◆ WHAT IS NEEDED: When the line containing "- Some of his administrators were" appears in the entries below, begin printing there and stop after the line containing "- Took prompt"; print each of those lines exactly and no other line.

[Stored items]
------------------------------------
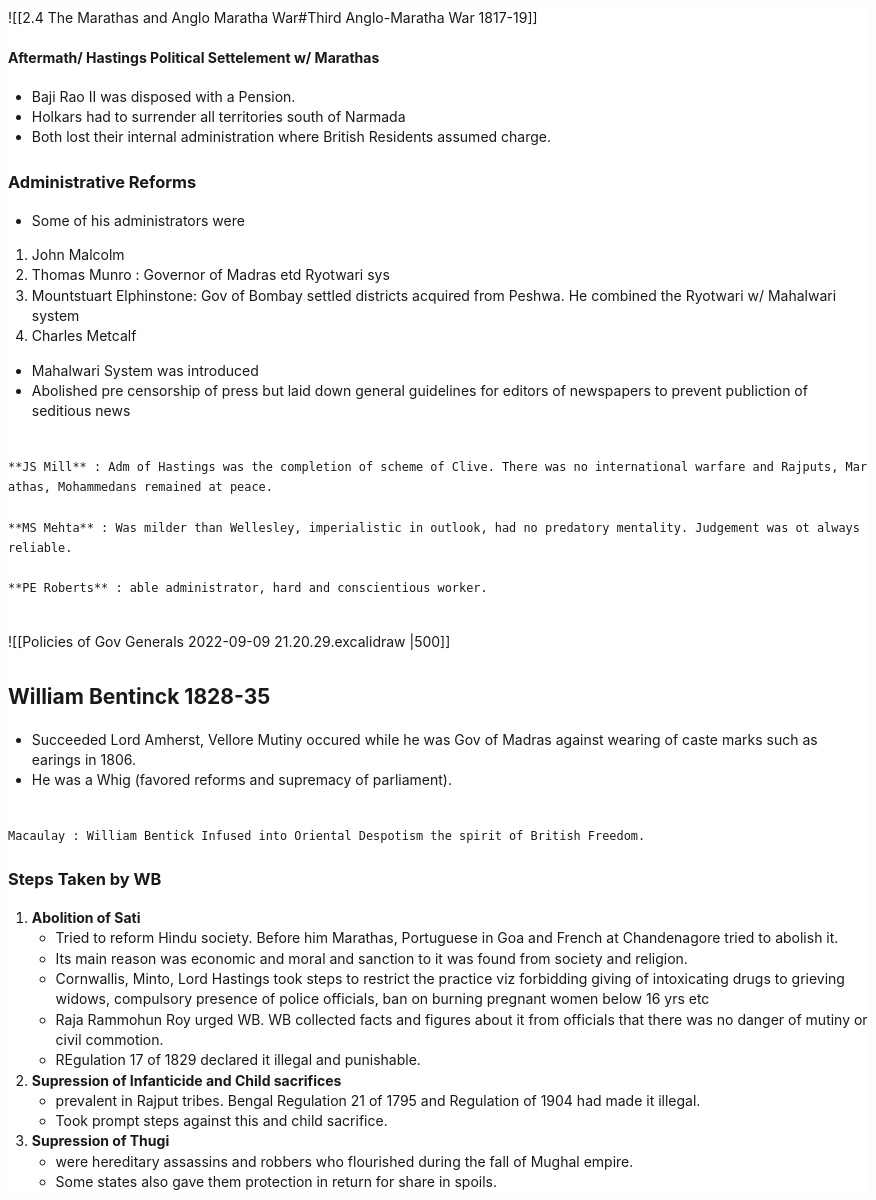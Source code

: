 ![[2.4 The Marathas and Anglo Maratha War#Third Anglo-Maratha War 1817-19]]

#### Aftermath/ Hastings Political Settelement w/ Marathas

- Baji Rao II was disposed with a Pension.
- Holkars had to surrender all territories south of Narmada
- Both lost their internal administration where British Residents assumed charge.

### Administrative Reforms

- Some of his administrators were
1. John Malcolm
2. Thomas Munro : Governor of Madras etd Ryotwari sys
3. Mountstuart Elphinstone: Gov of Bombay settled districts acquired from Peshwa. He combined the Ryotwari w/ Mahalwari system
4. Charles Metcalf
- Mahalwari System was introduced
- Abolished pre censorship of press but laid down general guidelines for editors of newspapers to prevent publiction of seditious news

```ad-Views

**JS Mill** : Adm of Hastings was the completion of scheme of Clive. There was no international warfare and Rajputs, Marathas, Mohammedans remained at peace.

**MS Mehta** : Was milder than Wellesley, imperialistic in outlook, had no predatory mentality. Judgement was ot always reliable. 

**PE Roberts** : able administrator, hard and conscientious worker.
 
```

![[Policies of Gov Generals 2022-09-09 21.20.29.excalidraw |500]]

## William Bentinck 1828-35

- Succeeded Lord Amherst, Vellore Mutiny occured while he was Gov of Madras against wearing of caste marks such as earings in 1806.
- He was a Whig (favored reforms and supremacy of parliament).

```ad-Views

Macaulay : William Bentick Infused into Oriental Despotism the spirit of British Freedom.

```

### Steps Taken by WB

1. **Abolition of Sati**
	- Tried to reform Hindu society. Before him Marathas, Portuguese in Goa and French at Chandenagore tried to abolish it.
	- Its main reason was economic and moral and sanction to it was found from society and religion.
	- Cornwallis, Minto, Lord Hastings took steps to restrict the practice viz forbidding giving of intoxicating drugs to grieving widows, compulsory presence of police officials, ban on burning pregnant women below 16 yrs etc
	- Raja Rammohun Roy urged WB. WB collected facts and figures about it from officials that there was no danger of mutiny or civil commotion.
	- REgulation 17 of 1829 declared it illegal and punishable.
2. **Supression of Infanticide and Child sacrifices**
	- prevalent in Rajput tribes. Bengal Regulation 21 of 1795 and Regulation of 1904 had made it illegal.
	- Took prompt steps against this and child sacrifice.
3. **Supression of Thugi**
	- were hereditary assassins and robbers who flourished during the fall of Mughal empire.
	- Some states also gave them protection in return for share in spoils.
------------------------------------
◆ WRITTEN RESPONSE:
- Some of his administrators were
1. John Malcolm
2. Thomas Munro : Governor of Madras etd Ryotwari sys
3. Mountstuart Elphinstone: Gov of Bombay settled districts acquired from Peshwa. He combined the Ryotwari w/ Mahalwari system
4. Charles Metcalf
- Mahalwari System was introduced
- Abolished pre censorship of press but laid down general guidelines for editors of newspapers to prevent publiction of seditious news

```ad-Views

**JS Mill** : Adm of Hastings was the completion of scheme of Clive. There was no international warfare and Rajputs, Marathas, Mohammedans remained at peace.

**MS Mehta** : Was milder than Wellesley, imperialistic in outlook, had no predatory mentality. Judgement was ot always reliable. 

**PE Roberts** : able administrator, hard and conscientious worker.
 
```

![[Policies of Gov Generals 2022-09-09 21.20.29.excalidraw |500]]

## William Bentinck 1828-35

- Succeeded Lord Amherst, Vellore Mutiny occured while he was Gov of Madras against wearing of caste marks such as earings in 1806.
- He was a Whig (favored reforms and supremacy of parliament).

```ad-Views

Macaulay : William Bentick Infused into Oriental Despotism the spirit of British Freedom.

```

### Steps Taken by WB

1. **Abolition of Sati**
	- Tried to reform Hindu society. Before him Marathas, Portuguese in Goa and French at Chandenagore tried to abolish it.
	- Its main reason was economic and moral and sanction to it was found from society and religion.
	- Cornwallis, Minto, Lord Hastings took steps to restrict the practice viz forbidding giving of intoxicating drugs to grieving widows, compulsory presence of police officials, ban on burning pregnant women below 16 yrs etc
	- Raja Rammohun Roy urged WB. WB collected facts and figures about it from officials that there was no danger of mutiny or civil commotion.
	- REgulation 17 of 1829 declared it illegal and punishable.
2. **Supression of Infanticide and Child sacrifices**
	- prevalent in Rajput tribes. Bengal Regulation 21 of 1795 and Regulation of 1904 had made it illegal.
	- Took prompt steps against this and child sacrifice.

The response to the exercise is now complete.